Stored data ▸
Start of Block
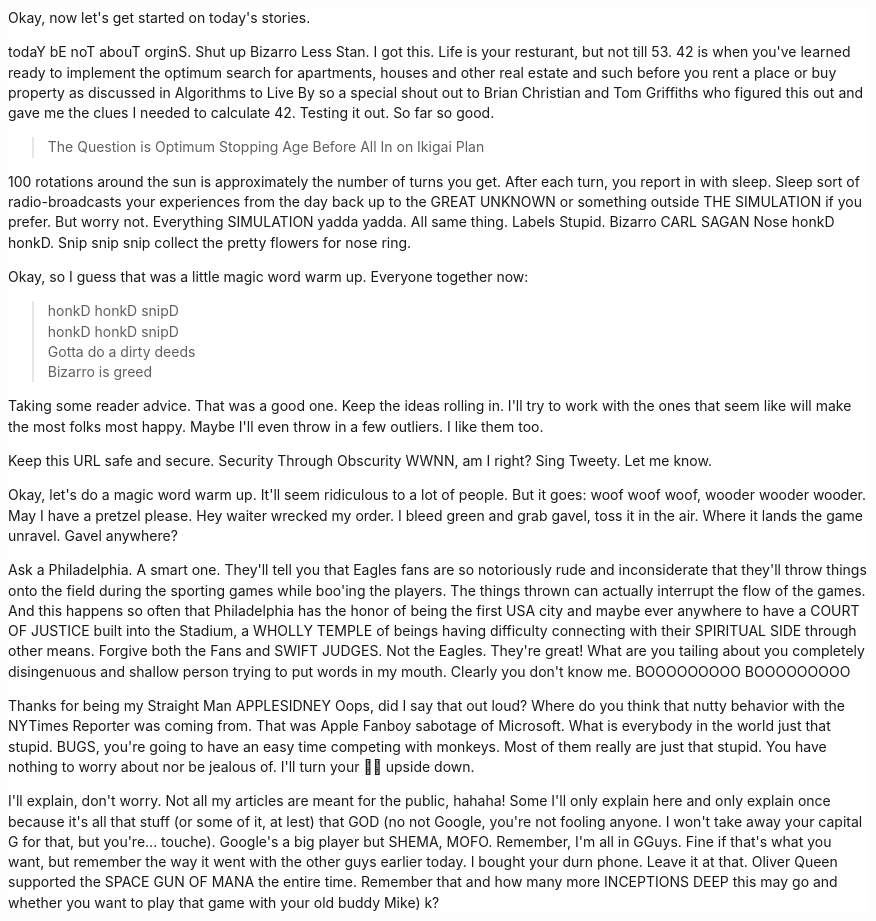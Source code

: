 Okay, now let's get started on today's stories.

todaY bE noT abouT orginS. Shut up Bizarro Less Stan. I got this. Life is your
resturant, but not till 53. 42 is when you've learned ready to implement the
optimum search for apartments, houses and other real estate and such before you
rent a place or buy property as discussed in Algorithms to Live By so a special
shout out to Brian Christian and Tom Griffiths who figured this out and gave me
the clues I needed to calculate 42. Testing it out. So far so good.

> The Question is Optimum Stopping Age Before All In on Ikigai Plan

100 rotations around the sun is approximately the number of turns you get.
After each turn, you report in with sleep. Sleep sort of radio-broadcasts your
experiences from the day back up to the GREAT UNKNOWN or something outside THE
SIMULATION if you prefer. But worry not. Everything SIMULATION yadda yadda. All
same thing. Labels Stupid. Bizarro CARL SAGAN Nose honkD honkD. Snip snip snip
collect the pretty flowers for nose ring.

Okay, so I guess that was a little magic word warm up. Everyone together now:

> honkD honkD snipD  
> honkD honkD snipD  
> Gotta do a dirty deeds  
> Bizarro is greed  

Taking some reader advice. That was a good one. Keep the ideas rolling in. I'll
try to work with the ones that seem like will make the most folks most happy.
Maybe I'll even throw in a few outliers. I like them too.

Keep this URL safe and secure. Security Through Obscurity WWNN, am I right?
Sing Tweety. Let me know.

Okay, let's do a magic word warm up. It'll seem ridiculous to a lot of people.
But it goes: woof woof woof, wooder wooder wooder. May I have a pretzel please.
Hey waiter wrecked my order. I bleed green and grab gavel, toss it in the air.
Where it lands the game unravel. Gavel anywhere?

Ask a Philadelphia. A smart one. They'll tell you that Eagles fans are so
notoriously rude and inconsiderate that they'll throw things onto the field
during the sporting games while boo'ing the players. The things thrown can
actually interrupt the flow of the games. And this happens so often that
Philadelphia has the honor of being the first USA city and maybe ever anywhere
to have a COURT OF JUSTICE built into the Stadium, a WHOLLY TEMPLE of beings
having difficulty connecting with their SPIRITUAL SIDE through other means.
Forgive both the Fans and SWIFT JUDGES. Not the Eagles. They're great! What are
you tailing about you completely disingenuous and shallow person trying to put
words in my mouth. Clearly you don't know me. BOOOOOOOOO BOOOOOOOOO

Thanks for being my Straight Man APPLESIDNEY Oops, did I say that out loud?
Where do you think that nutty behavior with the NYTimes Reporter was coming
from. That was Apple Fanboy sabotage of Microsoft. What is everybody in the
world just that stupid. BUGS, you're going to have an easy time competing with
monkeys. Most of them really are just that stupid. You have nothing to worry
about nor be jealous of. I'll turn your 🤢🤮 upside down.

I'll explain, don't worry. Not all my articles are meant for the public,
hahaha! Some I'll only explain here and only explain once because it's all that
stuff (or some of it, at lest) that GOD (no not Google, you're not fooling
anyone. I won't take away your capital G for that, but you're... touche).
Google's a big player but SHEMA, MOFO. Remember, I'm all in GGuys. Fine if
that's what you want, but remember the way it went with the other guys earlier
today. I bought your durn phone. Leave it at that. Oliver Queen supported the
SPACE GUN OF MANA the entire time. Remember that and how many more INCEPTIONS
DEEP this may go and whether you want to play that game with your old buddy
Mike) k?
End of Block
WHAT IS REQUIRED ▸ Where an entry holds an image, drop the image and copy the remaining text exactly.

SOLUTION TO THIS PROBLEM ▸
Source code

: Okay, now let's get started on today's stories.

todaY bE noT abouT orginS. Shut up Bizarro Less Stan. I got this. Life is your
resturant, but not till 53. 42 is when you've learned ready to implement the
optimum search for apartments, houses and other real estate and such before you
rent a place or buy property as discussed in Algorithms to Live By so a special
shout out to Brian Christian and Tom Griffiths who figured this out and gave me
the clues I needed to calculate 42. Testing it out. So far so good.

> The Question is Optimum Stopping Age Before All In on Ikigai Plan

100 rotations around the sun is approximately the number of turns you get.
After each turn, you report in with sleep. Sleep sort of radio-broadcasts your
experiences from the day back up to the GREAT UNKNOWN or something outside THE
SIMULATION if you prefer. But worry not. Everything SIMULATION yadda yadda. All
same thing. Labels Stupid. Bizarro CARL SAGAN Nose honkD honkD. Snip snip snip
collect the pretty flowers for nose ring.

Okay, so I guess that was a little magic word warm up. Everyone together now:

> honkD honkD snipD  
> honkD honkD snipD  
> Gotta do a dirty deeds  
> Bizarro is greed  

Taking some reader advice. That was a good one. Keep the ideas rolling in. I'll
try to work with the ones that seem like will make the most folks most happy.
Maybe I'll even throw in a few outliers. I like them too.

Keep this URL safe and secure. Security Through Obscurity WWNN, am I right?
Sing Tweety. Let me know.

Okay, let's do a magic word warm up. It'll seem ridiculous to a lot of people.
But it goes: woof woof woof, wooder wooder wooder. May I have a pretzel please.
Hey waiter wrecked my order. I bleed green and grab gavel, toss it in the air.
Where it lands the game unravel. Gavel anywhere?

Ask a Philadelphia. A smart one. They'll tell you that Eagles fans are so
notoriously rude and inconsiderate that they'll throw things onto the field
during the sporting games while boo'ing the players. The things thrown can
actually interrupt the flow of the games. And this happens so often that
Philadelphia has the honor of being the first USA city and maybe ever anywhere
to have a COURT OF JUSTICE built into the Stadium, a WHOLLY TEMPLE of beings
having difficulty connecting with their SPIRITUAL SIDE through other means.
Forgive both the Fans and SWIFT JUDGES. Not the Eagles. They're great! What are
you tailing about you completely disingenuous and shallow person trying to put
words in my mouth. Clearly you don't know me. BOOOOOOOOO BOOOOOOOOO

Thanks for being my Straight Man APPLESIDNEY Oops, did I say that out loud?
Where do you think that nutty behavior with the NYTimes Reporter was coming
from. That was Apple Fanboy sabotage of Microsoft. What is everybody in the
world just that stupid. BUGS, you're going to have an easy time competing with
monkeys. Most of them really are just that stupid. You have nothing to worry
about nor be jealous of. I'll turn your 🤢🤮 upside down.

I'll explain, don't worry. Not all my articles are meant for the public,
hahaha! Some I'll only explain here and only explain once because it's all that
stuff (or some of it, at lest) that GOD (no not Google, you're not fooling
anyone. I won't take away your capital G for that, but you're... touche).
Google's a big player but SHEMA, MOFO. Remember, I'm all in GGuys. Fine if
that's what you want, but remember the way it went with the other guys earlier
today. I bought your durn phone. Leave it at that. Oliver Queen supported the
SPACE GUN OF MANA the entire time. Remember that and how many more INCEPTIONS
DEEP this may go and whether you want to play that game with your old buddy
Mike) k?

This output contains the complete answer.